TRY IT: All of the data below is to be repeated exactly, except for the pictures.

DATASET EXTRACT:
....................
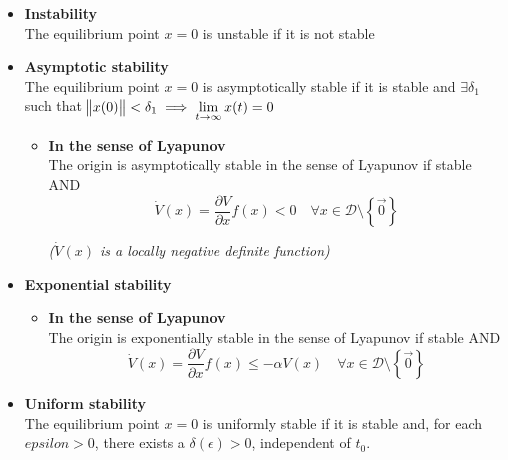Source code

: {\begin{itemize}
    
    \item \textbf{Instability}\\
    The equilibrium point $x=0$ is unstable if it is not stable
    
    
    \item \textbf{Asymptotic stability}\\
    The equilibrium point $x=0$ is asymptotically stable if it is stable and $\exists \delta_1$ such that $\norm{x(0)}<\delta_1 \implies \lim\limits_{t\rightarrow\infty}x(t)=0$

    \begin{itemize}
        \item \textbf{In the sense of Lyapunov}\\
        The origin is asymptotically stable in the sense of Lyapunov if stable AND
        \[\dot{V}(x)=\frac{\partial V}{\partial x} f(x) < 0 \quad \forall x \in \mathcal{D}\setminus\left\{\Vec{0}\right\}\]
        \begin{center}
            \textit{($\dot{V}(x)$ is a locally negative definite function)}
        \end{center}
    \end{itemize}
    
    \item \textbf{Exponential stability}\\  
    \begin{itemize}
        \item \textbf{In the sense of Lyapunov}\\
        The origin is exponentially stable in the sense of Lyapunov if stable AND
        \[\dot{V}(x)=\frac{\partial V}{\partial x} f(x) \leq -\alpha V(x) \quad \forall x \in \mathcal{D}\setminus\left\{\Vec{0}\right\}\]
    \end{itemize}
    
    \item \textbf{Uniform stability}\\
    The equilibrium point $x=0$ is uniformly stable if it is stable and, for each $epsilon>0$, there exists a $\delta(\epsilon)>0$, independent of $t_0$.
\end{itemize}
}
....................
WRITTEN SOLUTION:
Source code

: {\begin{itemize}
    
    \item \textbf{Instability}\\
    The equilibrium point $x=0$ is unstable if it is not stable
    
    
    \item \textbf{Asymptotic stability}\\
    The equilibrium point $x=0$ is asymptotically stable if it is stable and $\exists \delta_1$ such that $\norm{x(0)}<\delta_1 \implies \lim\limits_{t\rightarrow\infty}x(t)=0$

    \begin{itemize}
        \item \textbf{In the sense of Lyapunov}\\
        The origin is asymptotically stable in the sense of Lyapunov if stable AND
        \[\dot{V}(x)=\frac{\partial V}{\partial x} f(x) < 0 \quad \forall x \in \mathcal{D}\setminus\left\{\Vec{0}\right\}\]
        \begin{center}
            \textit{($\dot{V}(x)$ is a locally negative definite function)}
        \end{center}
    \end{itemize}
    
    \item \textbf{Exponential stability}\\  
    \begin{itemize}
        \item \textbf{In the sense of Lyapunov}\\
        The origin is exponentially stable in the sense of Lyapunov if stable AND
        \[\dot{V}(x)=\frac{\partial V}{\partial x} f(x) \leq -\alpha V(x) \quad \forall x \in \mathcal{D}\setminus\left\{\Vec{0}\right\}\]
    \end{itemize}
    
    \item \textbf{Uniform stability}\\
    The equilibrium point $x=0$ is uniformly stable if it is stable and, for each $epsilon>0$, there exists a $\delta(\epsilon)>0$, independent of $t_0$.
\end{itemize}
}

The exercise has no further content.